In Christian circles, I keep hearing love is a choice. I just don’t agree. Staying together is a choice. Staying in love is a gift. And the giver of all good gifts is God, states James 1:17. It is God who gives love, not good intentions, not emotional elbow grease, and not great couples’ counseling.
After all my parents have been through, it amazes me Mom and Dad are still in love, with a marriage stronger than ever. Twenty-five years ago, I feared they would kill each other. Dad was in the throes of a major mid-life crisis, parking his pickup and purchasing a yellow corvette, speeding along the destruction of his marriage. Mom armed herself with her faith and a frying pan. I remember kneeling beside Mom in church, watching tears roll down her face as she prayed to keep loving my dad, and for him to still love her.
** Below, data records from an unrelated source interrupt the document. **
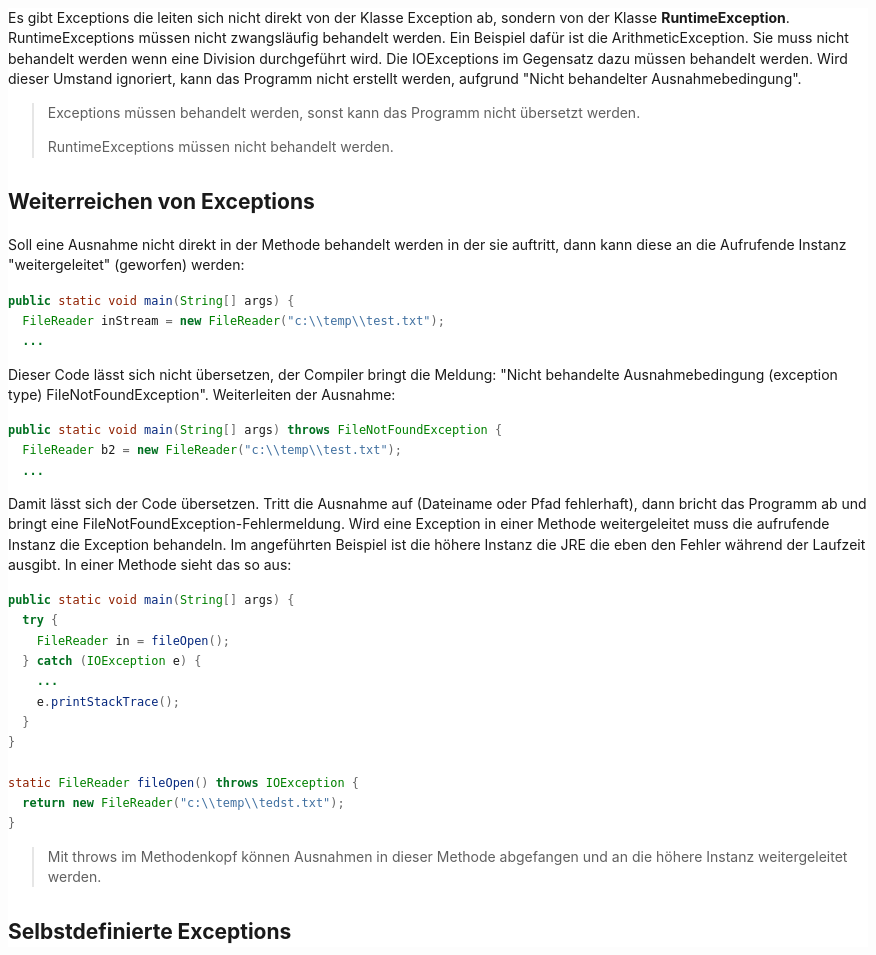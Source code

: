 Es gibt Exceptions die leiten sich nicht direkt von der Klasse Exception ab, sondern von der Klasse **RuntimeException**. RuntimeExceptions müssen nicht zwangsläufig behandelt werden. Ein Beispiel dafür ist die ArithmeticException. Sie muss nicht behandelt werden wenn eine Division durchgeführt wird. Die IOExceptions im Gegensatz dazu müssen behandelt werden. Wird dieser Umstand ignoriert, kann das Programm nicht erstellt werden, aufgrund "Nicht behandelter Ausnahmebedingung".

> Exceptions müssen behandelt werden, sonst kann das Programm nicht übersetzt werden.
>
> RuntimeExceptions müssen nicht behandelt werden.

## Weiterreichen von Exceptions

Soll eine Ausnahme nicht direkt in der Methode behandelt werden in der sie auftritt, dann kann diese an die Aufrufende Instanz "weitergeleitet" (geworfen) werden:

```java
public static void main(String[] args) {
  FileReader inStream = new FileReader("c:\\temp\\test.txt");
  ...
```

Dieser Code lässt sich nicht übersetzen, der Compiler bringt die Meldung: "Nicht behandelte Ausnahmebedingung (exception type) FileNotFoundException". Weiterleiten der Ausnahme:

```java
public static void main(String[] args) throws FileNotFoundException {
  FileReader b2 = new FileReader("c:\\temp\\test.txt");
  ...
```

Damit lässt sich der Code übersetzen. Tritt die Ausnahme auf (Dateiname oder Pfad fehlerhaft), dann bricht das Programm ab und bringt eine FileNotFoundException-Fehlermeldung. Wird eine Exception in einer Methode weitergeleitet muss die aufrufende Instanz die Exception behandeln. Im angeführten Beispiel ist die höhere Instanz die JRE die eben den Fehler während der Laufzeit ausgibt. In einer Methode sieht das so aus:

```java
public static void main(String[] args) {
  try {
    FileReader in = fileOpen();
  } catch (IOException e) {
    ...
    e.printStackTrace();
  }
}

static FileReader fileOpen() throws IOException {
  return new FileReader("c:\\temp\\tedst.txt");
}
```

> Mit throws im Methodenkopf können Ausnahmen in dieser Methode abgefangen und an die höhere Instanz weitergeleitet werden.

## Selbstdefinierte Exceptions
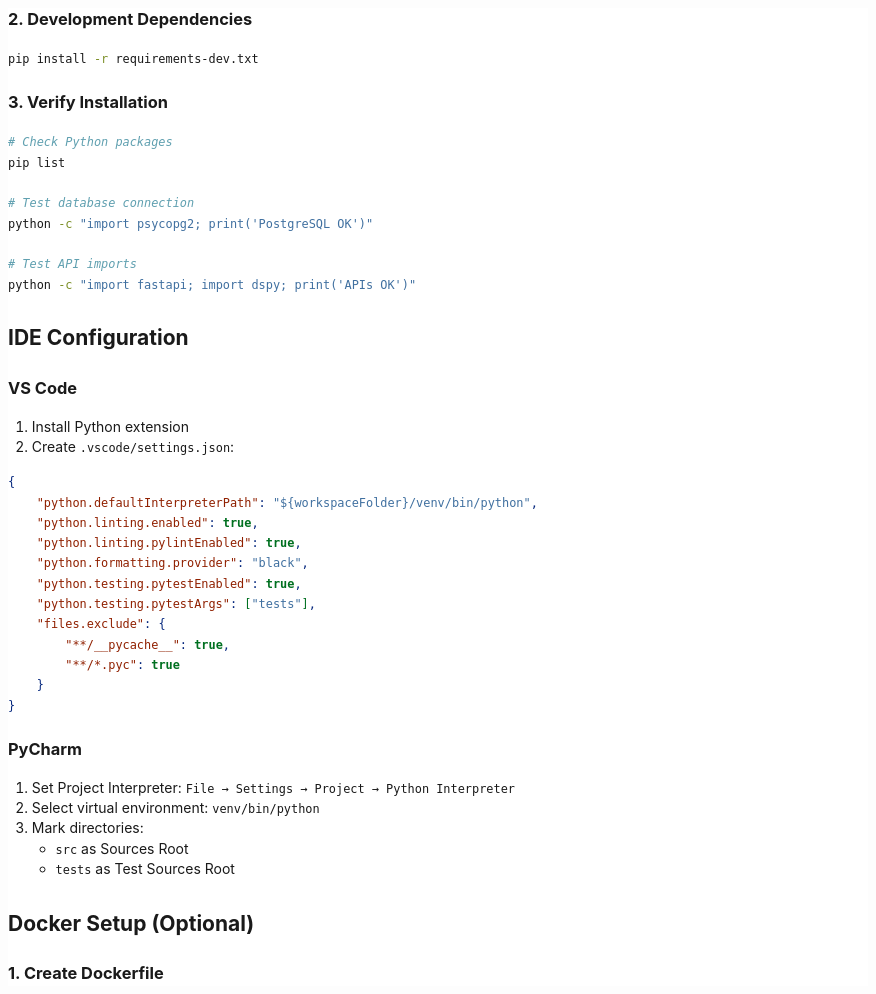 ### 2. Development Dependencies

```bash
pip install -r requirements-dev.txt
```

### 3. Verify Installation

```bash
# Check Python packages
pip list

# Test database connection
python -c "import psycopg2; print('PostgreSQL OK')"

# Test API imports
python -c "import fastapi; import dspy; print('APIs OK')"
```

## IDE Configuration

### VS Code

1. Install Python extension
2. Create `.vscode/settings.json`:

```json
{
    "python.defaultInterpreterPath": "${workspaceFolder}/venv/bin/python",
    "python.linting.enabled": true,
    "python.linting.pylintEnabled": true,
    "python.formatting.provider": "black",
    "python.testing.pytestEnabled": true,
    "python.testing.pytestArgs": ["tests"],
    "files.exclude": {
        "**/__pycache__": true,
        "**/*.pyc": true
    }
}
```

### PyCharm

1. Set Project Interpreter: `File → Settings → Project → Python Interpreter`
2. Select virtual environment: `venv/bin/python`
3. Mark directories:
   - `src` as Sources Root
   - `tests` as Test Sources Root

## Docker Setup (Optional)

### 1. Create Dockerfile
In the middle of my dad’s midlife crisis, I left home for college. One night, I called my parents. They were in a roaring fight and fear gripped me when I spoke with them. They sounded in furious despair. In my pajamas, I drove three hours home through the mountains and the night to find them still at war in the valley. “I’m going to sleep. Please stop fighting and go to bed, too,” I begged, walking in the door, and past them to collapse in my girlhood room. I figured with me there they would calm down and not do each other in.
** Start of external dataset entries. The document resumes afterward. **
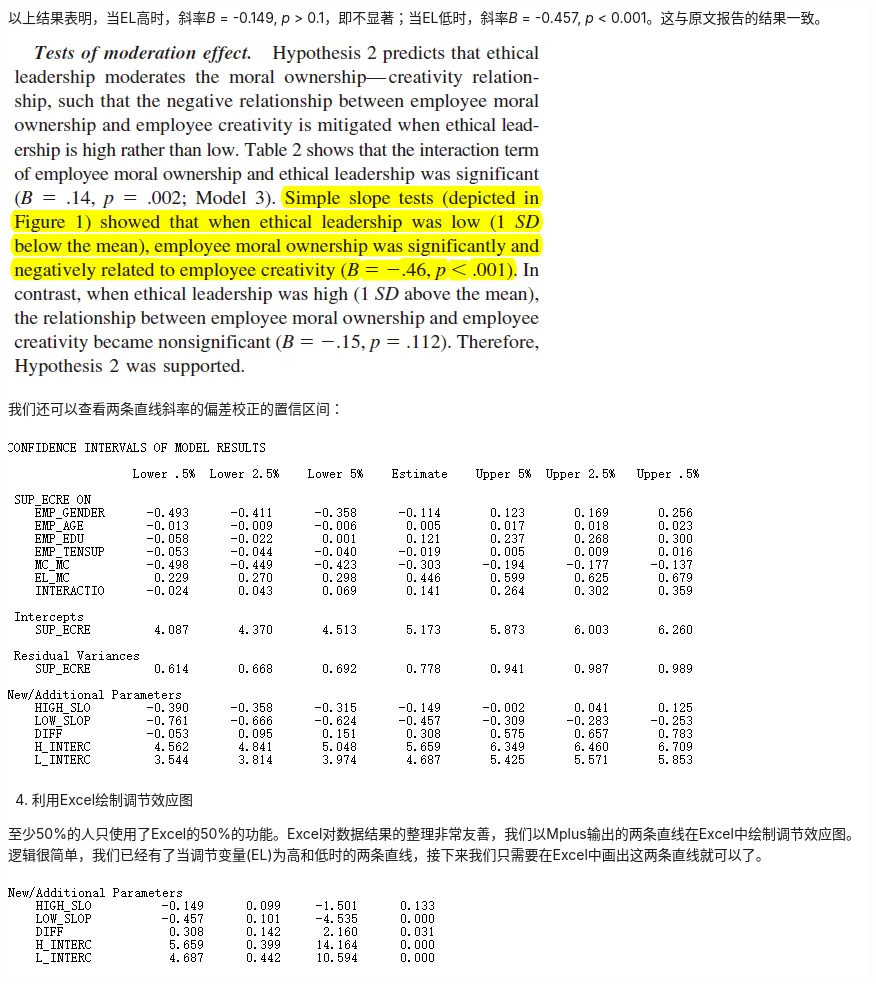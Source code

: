 以上结果表明，当EL高时，斜率*B* = -0.149, *p* > 0.1，即不显著；当EL低时，斜率*B* = -0.457, *p* < 0.001。这与原文报告的结果一致。

![](figs/13112.png)

我们还可以查看两条直线斜率的偏差校正的置信区间：

![](figs/13113.png)

4. 利用Excel绘制调节效应图

至少50%的人只使用了Excel的50%的功能。Excel对数据结果的整理非常友善，我们以Mplus输出的两条直线在Excel中绘制调节效应图。逻辑很简单，我们已经有了当调节变量(EL)为高和低时的两条直线，接下来我们只需要在Excel中画出这两条直线就可以了。

![](figs/13114.png)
Two shotgun blasts awoke me at dawn. I crashed out of bed, terrified they’d done it. Jogging downstairs to their bedroom was the longest run of my life. My heart roared in my ears as I stepped into their room. I didn’t call out their names, why bother? I thought they were dead.
Their bed was empty, but not bloody as I had envisioned. The room proved barren, too. Cool air whirled through the open sliding glass door that led to their back patio where I found my dad wearing his whitey-tighty Fruit of the Loom underwear and cowboy boots, a shotgun gripped in his hands. “What are you doing out here with your gun?” I asked, struggling to breathe.
“Shooting a #$%&* flicker that was pecking on the house.”
“Where’s mom?” I asked suspiciously.
“She got called into the hospital. What are you doing up so early?”
Relief rioted through me. Mom was a surgical nurse and getting called into work was not out of the ordinary. Dad shooting at woodpeckers was normal as well. But I was so mad at both of them for putting me through this, I refused to answer him. Still in my pajamas, I drove back over the mountains to college, and miraculously made it to my morning class. My parents’ marriage miraculously made it, too.
My own marriage has been no less of a miracle.
I don’t believe my parents’ fifty years was self-generated, or gritted out of a human commitment to stick together. I believe that precious time my mom spent on her knees funneled God’s love into their relationship. My guess is Dad did some praying of his own.
The Bible says we love each other because God loved us first. 1 John 4:19 NLT. We don’t create love, God does. If you find yourself short on love today, ask God to pour His love into your heart. Pour His love into your relationships. Pour His love into your life.